Added sugar has been linked to diabetes, high blood pressure, obesity, and more. The American Heart Association has reported that Americans eat an average of 17 teaspoons of added sugar per day, which is over double the recommended amount.

Is the sugar in fruit unhealthy?

For most people, fruit can be part of a healthy diet. People should not turn away from fruit because of its sugar content, especially since most Americans are not meeting the daily recommended amount of fruits and vegetables in their diet to begin with.

While it’s true that the sugar in fruit can increase blood sugar, most bodies know what to do with that sugar by secreting insulin to bring your blood sugar back to normal. At the same time, overeating any higher-carb foods, including fruit, can impair the body’s ability to effectively do that.

However, what sets fruit apart from ultra-processed food is that fruit contains fiber to help slow the absorption of sugar and stabilize blood sugar. Typically, foods with added sugar contain little to no fiber.

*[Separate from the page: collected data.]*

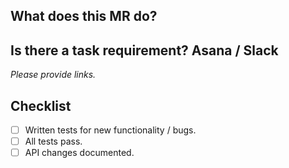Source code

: ## What does this MR do?

## Is there a task requirement? Asana / Slack

_Please provide links._

## Checklist

- [ ] Written tests for new functionality / bugs.
- [ ] All tests pass.
- [ ] API changes documented.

Eating fruit with yogurt or eggs provides additional protein and fat to help further stabilize blood sugar response. Pairing fruit with protein, fat, and additional fiber is something suggested for people with diabetes for this reason. Even so, it’s still okay for most people to eat fruit on its own without worrying about taking in too much sugar for the body to process. Fruit also contains other beneficial vitamins, minerals, and antioxidants to support optimal health.

a basket of fruit
(Photo by Jonas Kakaroto on Unsplash)

Who should worry about the sugar in fruit?

People with Type 1 and Type 2 diabetes should always be mindful of the sugar they are consuming, regardless of its source. This is because the body has an impaired ability to process it. For someone without diabetes or insulin resistance, this isn’t really the case.

According to the Centers for Disease Control and Prevention, one in three people in the United States have prediabetes, and over 80 percent don’t even know. More than 37 million Americans actually have diabetes. In light of these statistics, it is important not to discount the importance of being mindful of sugar intake, whether it comes from fruit or elsewhere. Blood sugar regulation is an incredibly prevalent problem in this country, and although it’s generally not fruit sugar that is the cause, it may exacerbate existing problems in some people.

Bottom Line

Fruit sugar is not the enemy and is not to be directly compared to added sugar in highly processed snacks and desserts. While Americans would benefit from eating less added sugar, Americans don’t eat nearly as much fruit as recommended. People with diabetes and insulin resistance should be mindful of any sugar they consume, whether it is from fruit or ultra-processed food. However, fruit can still be mindfully included in the diet of diabetics as well. Fruit contains several health benefits, such as fiber, vitamins, and minerals, which are not usually in ultra-processed, high-sugar foods.